• **Information**:
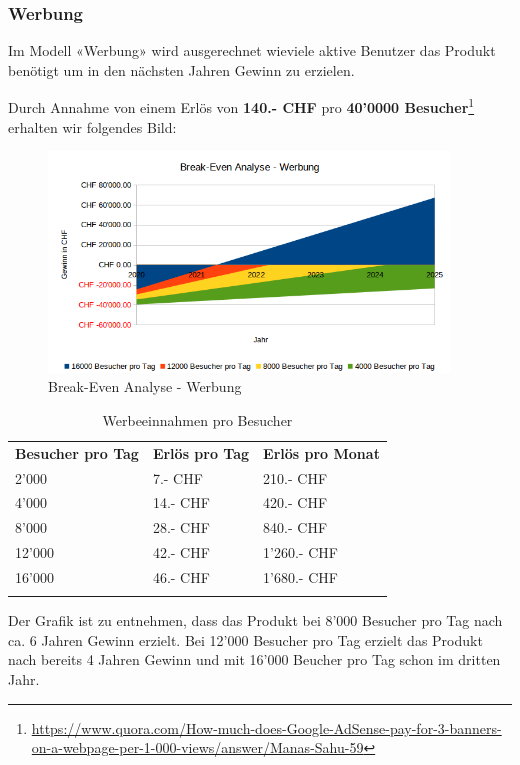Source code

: \subsubsection{Werbung}\label{break-even-analyse-werbung}

Im Modell «Werbung» wird ausgerechnet wieviele aktive Benutzer das Produkt benötigt
um in den nächsten Jahren Gewinn zu erzielen.

Durch Annahme von einem Erlös von \textbf{140.- CHF} pro \textbf{40'0000 Besucher}\footnote{\url{https://www.quora.com/How-much-does-Google-AdSense-pay-for-3-banners-on-a-webpage-per-1-000-views/answer/Manas-Sahu-59}} erhalten wir folgendes Bild:

\begin{figure}[!htb]
  \centering
  \includegraphics[width=0.95\textwidth]{initialisierung/wirtschaftlichkeit-werbung.png}
  \caption{Break-Even Analyse - Werbung}
\end{figure}

\begin{longtable}[]{@{}lll@{}}
  \toprule
  \textbf{Besucher pro Tag} & \textbf{Erlös pro Tag} & \textbf{Erlös pro Monat}\tabularnewline
  2'000                     & 7.- CHF                & 210.- CHF\tabularnewline
  4'000                     & 14.- CHF               & 420.- CHF\tabularnewline
  8'000                     & 28.- CHF               & 840.- CHF\tabularnewline
  12'000                    & 42.- CHF               & 1'260.- CHF\tabularnewline
  16'000                    & 46.- CHF               & 1'680.- CHF\tabularnewline
  \bottomrule
  \caption{Werbeeinnahmen pro Besucher}
\end{longtable}

Der Grafik ist zu entnehmen, dass das Produkt bei 8'000 Besucher pro Tag nach ca. 6 Jahren Gewinn erzielt. Bei 12'000 Besucher pro Tag erzielt das Produkt nach bereits 4 Jahren Gewinn und mit 16'000 Beucher pro Tag schon im dritten Jahr.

• **Problem**: Lines holding "Produkt": copy each one from the records above.

• **Written reply**:
Im Modell «Werbung» wird ausgerechnet wieviele aktive Benutzer das Produkt benötigt
Der Grafik ist zu entnehmen, dass das Produkt bei 8'000 Besucher pro Tag nach ca. 6 Jahren Gewinn erzielt. Bei 12'000 Besucher pro Tag erzielt das Produkt nach bereits 4 Jahren Gewinn und mit 16'000 Beucher pro Tag schon im dritten Jahr.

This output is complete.